Low-Fi / Wireframing
Through initial wireframes, we were quick to gain an understanding of the composition of the dashboard, determining which elements would be static versus dynamic. We opted to ensure that the map and widget features occupied the central visual field, allowing for increased customization both in terms of content (adding relevant data/information via widgets) as well as display (allowing the width of the widget panel to be adjusted as needed).
DESIGN ITERATIONS
MID-FIDELITY
Much of our work refining the mid-fidelity prototype focused on navigation and customizability. As we were designing for two stakeholders with different tasks and contexts of use, we tried to give each user as much control as possible. Major design decisions centered around:

1. Interactive map elements - we opted to move the calendar and data types (e.g., scooter tracking, bus movement) to the lower-half of the screen to ensure that those dynamic elements were in the normal line of sight

2. Adaptable User Interface - allowing the map to become - almost - full screen in order to better analyze particular city-planning considerations

3. Saving & sharing - should an important trend or statistic be displayed, user(s) have the option to either save that graph for later use or share it with other stakeholders
HIGH-FIDELITY
After fleshing out the screen composition and interactivity, we further refined the visual elements.
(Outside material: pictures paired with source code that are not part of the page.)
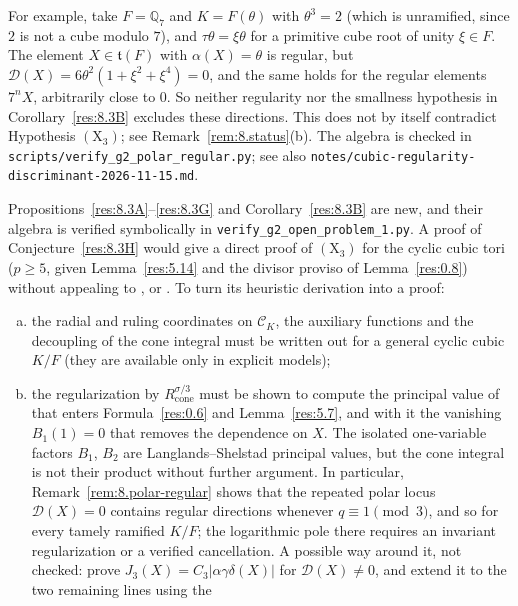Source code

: \documentclass[12pt,letterpaper]{amsart}
\theoremstyle{plain}
\theoremstyle{definition}
\theoremstyle{remark}
\theoremstyle{definition}
\begin{document}
\begin{rem26}
For example, take $F=\mathbb Q_7$ and $K=F(\theta)$ with $\theta^3=2$ (which
is unramified, since $2$ is not a cube modulo $7$), and $\tau\theta=\xi\theta$
for a primitive cube root of unity $\xi\in F$. The element $X\in\mathfrak t(F)$
with $\alpha(X)=\theta$ is regular, but
$\mathscr D(X)=6\theta^2(1+\xi^2+\xi^4)=0$, and the same holds for the regular
elements $7^nX$, arbitrarily close to $0$. So neither regularity nor the
smallness hypothesis in Corollary~\ref{res:8.3B} excludes these directions.
This does not by itself contradict Hypothesis $(\mathrm X_3)$; see
Remark~\ref{rem:8.status}(b). The algebra is checked in
\texttt{scripts/verify\_g2\_polar\_regular.py}; see also
\texttt{notes/cubic-regularity-discriminant-2026-11-15.md}.
\end{rem26}

\begin{rem26}\label{rem:8.status}
Propositions~\ref{res:8.3A}--\ref{res:8.3G} and Corollary~\ref{res:8.3B} are
new, and their algebra is verified symbolically in
\texttt{verify\_g2\_open\_problem\_1.py}. A proof of Conjecture~\ref{res:8.3H}
would give a direct proof of $(\mathrm X_3)$ for the cyclic cubic tori
($p\ge 5$, given Lemma~\ref{res:5.14} and the divisor proviso of
Lemma~\ref{res:0.8}) without appealing to \cite{Wa97}, \cite{Ng10} or
\cite{GH16}. To turn its heuristic derivation into a proof:
\begin{enumerate}[(a)]
\item the radial and ruling coordinates on $\mathcal C_K$, the auxiliary
functions and the decoupling of the cone integral must be written out for a
general cyclic cubic $K/F$ (they are available only in explicit models);
\item the regularization by $R_{\mathrm{cone}}^{\sigma/3}$ must be shown to
compute the principal value of \cite{LS83} that enters
Formula~\ref{res:0.6} and Lemma~\ref{res:5.7}, and with it the vanishing
$B_1(1)=0$ that removes the dependence on $X$. The isolated one-variable
factors $B_1$, $B_2$ are Langlands--Shelstad principal values, but the cone
integral is not their product without further argument. In particular,
Remark~\ref{rem:8.polar-regular} shows that the repeated polar locus
$\mathscr D(X)=0$ contains regular directions whenever $q\equiv1\pmod3$, and so
for every tamely ramified $K/F$; the logarithmic pole there requires an
invariant regularization or a verified cancellation. A possible way around
it, not checked: prove $J_3(X)=C_3|\alpha\gamma\delta(X)|$ for
$\mathscr D(X)\neq0$, and extend it to the two remaining lines using the

\end{enumerate}
\end{rem26}
\end{document}
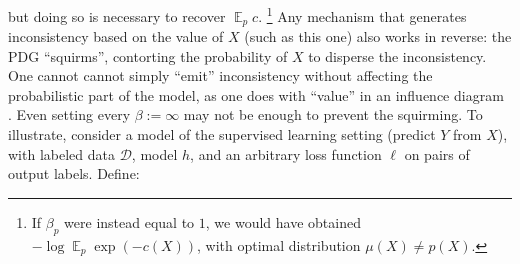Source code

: \documentclass[twoside]{article}
\theoremstyle{plain}
\theoremstyle{definition}
\DeclareMathOperator*{\Ex}{\mathbb{E}} %
\newcommand{\dg}[1]{\mathbdcal{#1}}
\begin{document}
but doing so is necessary to recover $\Ex_p c$.%
\footnote{If $\beta_p$ were instead equal to $1$, we would have obtained $-\log \Ex_p \exp(-c(\!X\!))$, with optimal distribution $\mu(\!X\!) \!\ne\! p(\!X\!)$.\label{fn:logEexp}}
Any mechanism that generates inconsistency based on the value of $X$ (such as this one) also works in reverse:
the PDG ``squirms'', contorting the probability of $X$ to disperse the inconsistency.
One cannot cannot simply ``emit'' inconsistency
without affecting the probabilistic part of the model,
as one does with ``value'' in an influence diagram \parencite{influencediagrams}.
%
%
Even setting every $\beta := \infty$ may not be enough to prevent the squirming.
\def\mypdg{\dg{S}}
To illustrate, consider a model of the supervised learning setting (predict $Y$ from $X$), with labeled data $\mathcal D$, model $h$, and an arbitrary loss function $\ell$ on pairs of output labels. Define:
\vspace{-1ex}
\end{document}
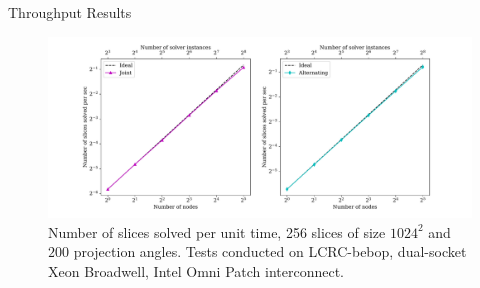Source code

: \documentclass{beamer}
\begin{document}

\begin{frame}{Throughput Results}
	\begin{center}
		\begin{figure}
			\includegraphics[scale=0.3125]{figures/throughput}
			\caption{Number of slices solved per unit time, 256 slices of size $1024^2$ and $200$ projection angles. Tests conducted on LCRC-bebop, dual-socket Xeon Broadwell, Intel Omni Patch interconnect.}
		\end{figure}
	\end{center}
\end{frame}
\end{document}
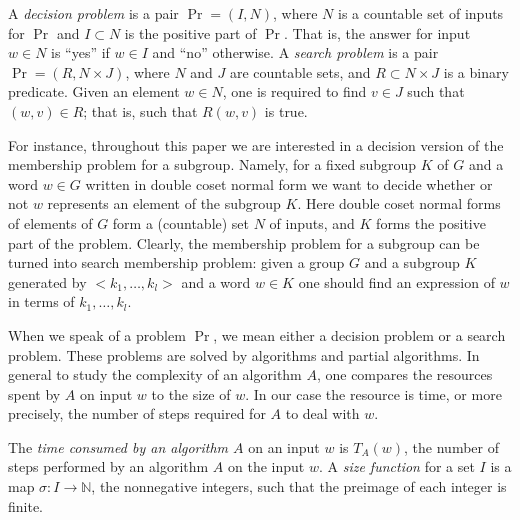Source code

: \documentclass[a4paper,12pt]{article}
\newtheorem{definition}[theorem]{Definition}
\numberwithin{equation}{section}
\numberwithin{figure}{section}
\begin{document}
A \emph{decision problem} is a pair $\Pr = (I,N)$, where $N$ is a countable
set of inputs for $\Pr$ and $I\subset N$ is the positive part of
$\Pr$. That is, the answer for input $w\in N$ is ``yes'' if $w\in I$
and ``no'' otherwise. A \emph{search problem} is a pair $\Pr = (R,N\times J)$, where $N$ and $J$
are countable sets, and $R\subset N\times J$ is a binary predicate.
Given an element $w\in N$, one is required to find $v\in J$ such
that $(w,v)\in R$; that is, such that $R(w,v)$ is true.


For instance, throughout this paper we are interested in a decision version of the membership problem for a subgroup. Namely,
for a fixed subgroup $K$ of $G$ and a word $w \in G$ written in double coset normal form we want to decide 
whether or not $w$ represents an element of  the subgroup $K$. Here double coset normal forms of elements of $G$ form a (countable) set $N$ of inputs, and $K$ forms the positive part of the problem. Clearly, the membership problem for a subgroup can be turned into search membership problem: given a group $G$ and a subgroup $K$  generated by $<k_1, \ldots, k_l>$ and a word $w \in K$ one should find an expression of $w$ in terms of $k_1, \ldots, k_l$.

When we speak of a problem $\Pr$, we mean either a decision problem
or a search problem. These problems are solved by algorithms and partial
algorithms. In general to study the complexity of an algorithm $A$,
one compares the resources spent by $A$ on input $w$ to the size of
$w$. In our case the resource is time, or more precisely, the number
of steps required for $A$ to deal with $w$.

The \emph{time consumed by an algorithm $A$} on an input $w$ is
$T_{A}(w)$, the number of steps performed by an algorithm $A$ on
the input $w$. 
A \emph{size function} for a set $I$ is a map $\sigma:I\to \mathbb N$, the
nonnegative integers, such that the preimage of each integer is
finite.

%

\end{document}
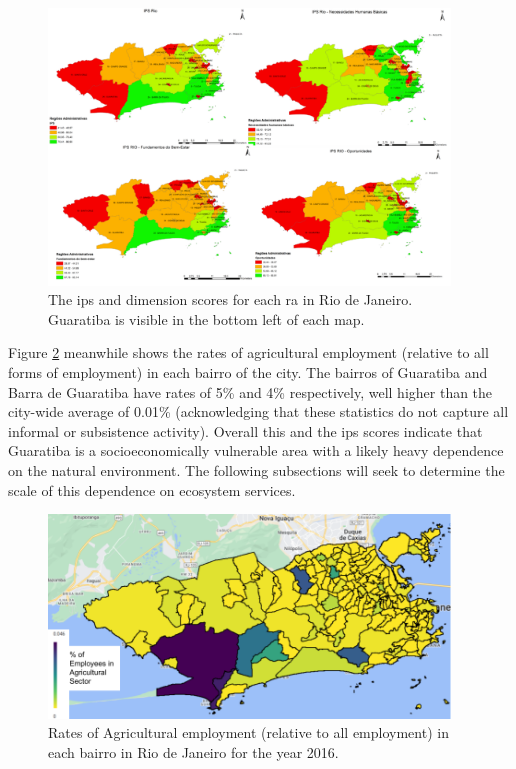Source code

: \begin{figure}[!htb] 
\centering
\includegraphics[width=0.95\textwidth]{Figures/chap4/ips_maps.png}
\caption[Map of Social Progress Indicator for Rio de Janeiro]{The \acf{ips} and dimension scores for each \ac{ra} in Rio de Janeiro. Guaratiba is visible in the bottom left of each map.}
\label{fig:ips_maps}
\end{figure}

Figure \ref{fig:agriculture_employment} meanwhile shows the rates of agricultural employment (relative to all forms of employment) in each bairro of the city. The bairros of Guaratiba and Barra de Guaratiba have rates of 5\% and 4\% respectively, well higher than the city-wide average of 0.01\% (acknowledging that these statistics do not capture all informal or subsistence activity). Overall this and the \ac{ips} scores indicate that Guaratiba is a socioeconomically vulnerable area with a likely heavy dependence on the natural environment. The following subsections will seek to determine the scale of this dependence on ecosystem services.

\begin{figure}[!htb] 
\centering
\includegraphics[width=0.95\textwidth]{Figures/chap4/agriculture_employment.png}
\caption[Agricultural Employment Across Rio de Janeiro]{Rates of Agricultural employment (relative to all employment) in each bairro in Rio de Janeiro for the year 2016.}
\label{fig:agriculture_employment}
\end{figure}


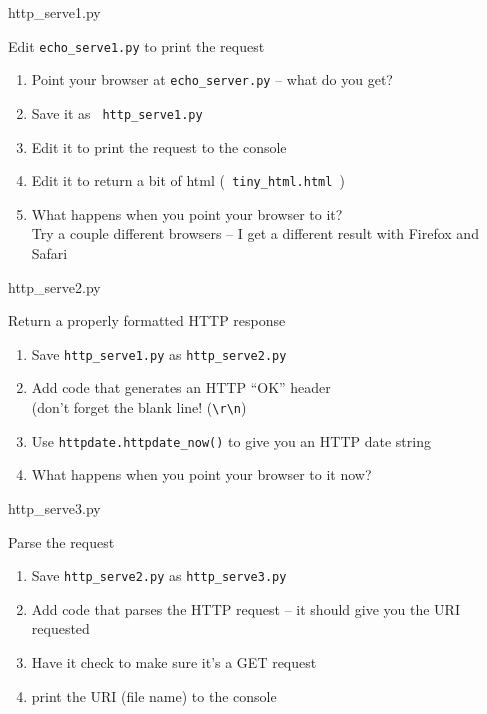 \documentclass{beamer}
\begin{document}
\begin{frame}[fragile]{http\_serve1.py}

{\Large Edit \verb|echo_serve1.py| to print the request}
\begin{enumerate}
  \item Point your browser at \verb|echo_server.py| -- what do you get?
  \item Save it as \verb| http_serve1.py |
  \item Edit it to print the request to the console
  \item Edit it to return a bit of html (\verb| tiny_html.html |)
  \item What happens when you point your browser to it? \\
        Try a couple different browsers -- I get a different result with Firefox and Safari
\end{enumerate}

\end{frame}

\begin{frame}[fragile]{http\_serve2.py}

{\Large Return a properly formatted HTTP response}
\begin{enumerate}
  \item Save \verb|http_serve1.py|  as \verb|http_serve2.py|
  \item Add code that generates an HTTP ``OK'' header \\
        (don't forget the blank line! (\verb|\r\n|)
  \item Use \verb|httpdate.httpdate_now()| to give you an HTTP date string
  \item What happens when you point your browser to it now?
\end{enumerate}

\end{frame}

\begin{frame}[fragile]{http\_serve3.py}

{\Large Parse the request}
\begin{enumerate}
  \item Save \verb|http_serve2.py|  as \verb|http_serve3.py|
  \item Add code that parses the HTTP request -- it should give you the URI requested
  \item Have it check to make sure it's a GET request
  \item print the URI (file name) to the console
\end{enumerate}

\end{frame}
\end{document}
We felt strongly that opting for a positive contrast polarity (‘dark mode’) would draw attention to exigent matters that were indicated by brighter color-coded data types (transit tracking, changes in scooter uses, increases/decreases in scooter accidents, etc.). Much of the visual style was inspired by the analogous fields of medicine and finance - both representing domains that are safety-critical and/or time-dependent.
FINAL DESIGN
See how we envisioned selected interactions
INFORMATION SELECTION
An interactive key allows the user to add or subtract pertinent information (scooter locations, active bus routes, traffic congestion, and alerts), while the left-hand side of the dashboard shows a holistic view of metrics that the user has indicated are of interest (scooter usage, accidents, illegal parking, etc.).
HISTORY ON DEMAND
While in 'real-time' by default, quick access to history states allows Elliot to measure the impact of different events or policy changes, and zoom-in to inspect areas of the city that may be more prone to experiencing accidents.
WIDGET SELECTION
Information foraging theory suggests that the value of information is context-dependent. As such, we felt strongly that the data displayed on screen - especially adjacent to the central map - should be adaptable to each user's needs.